> WHAT THIS TASK INVOLVES
Copy the entries exactly. Leave out any pictures.
*** Opening of INFORMATION ***
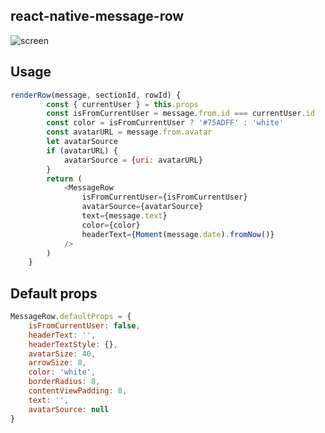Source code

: ## react-native-message-row

![screen](https://raw.githubusercontent.com/AllmaxTeam/react-native-message-row/master/message-row.png)

## Usage
```javascript
renderRow(message, sectionId, rowId) {
        const { currentUser } = this.props
        const isFromCurrentUser = message.from.id === currentUser.id
        const color = isFromCurrentUser ? '#75ADFF' : 'white'
        const avatarURL = message.from.avatar
        let avatarSource
        if (avatarURL) {
            avatarSource = {uri: avatarURL}
        }
        return (
            <MessageRow
                isFromCurrentUser={isFromCurrentUser}
                avatarSource={avatarSource}
                text={message.text}
                color={color}
                headerText={Moment(message.date).fromNow()}
            />
        )
    }
```

## Default props
```javascript
MessageRow.defaultProps = {
    isFromCurrentUser: false,
    headerText: '',
    headerTextStyle: {},
    avatarSize: 40,
    arrowSize: 8,
    color: 'white',
    borderRadius: 8,
    contentViewPadding: 8,
    text: '',
    avatarSource: null
}
```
*** Close of INFORMATION ***
> SOLUTION
Source code

: ## react-native-message-row

![screen](https://raw.githubusercontent.com/AllmaxTeam/react-native-message-row/master/message-row.png)

## Usage
```javascript
renderRow(message, sectionId, rowId) {
        const { currentUser } = this.props
        const isFromCurrentUser = message.from.id === currentUser.id
        const color = isFromCurrentUser ? '#75ADFF' : 'white'
        const avatarURL = message.from.avatar
        let avatarSource
        if (avatarURL) {
            avatarSource = {uri: avatarURL}
        }
        return (
            <MessageRow
                isFromCurrentUser={isFromCurrentUser}
                avatarSource={avatarSource}
                text={message.text}
                color={color}
                headerText={Moment(message.date).fromNow()}
            />
        )
    }
```

## Default props
```javascript
MessageRow.defaultProps = {
    isFromCurrentUser: false,
    headerText: '',
    headerTextStyle: {},
    avatarSize: 40,
    arrowSize: 8,
    color: 'white',
    borderRadius: 8,
    contentViewPadding: 8,
    text: '',
    avatarSource: null
}
```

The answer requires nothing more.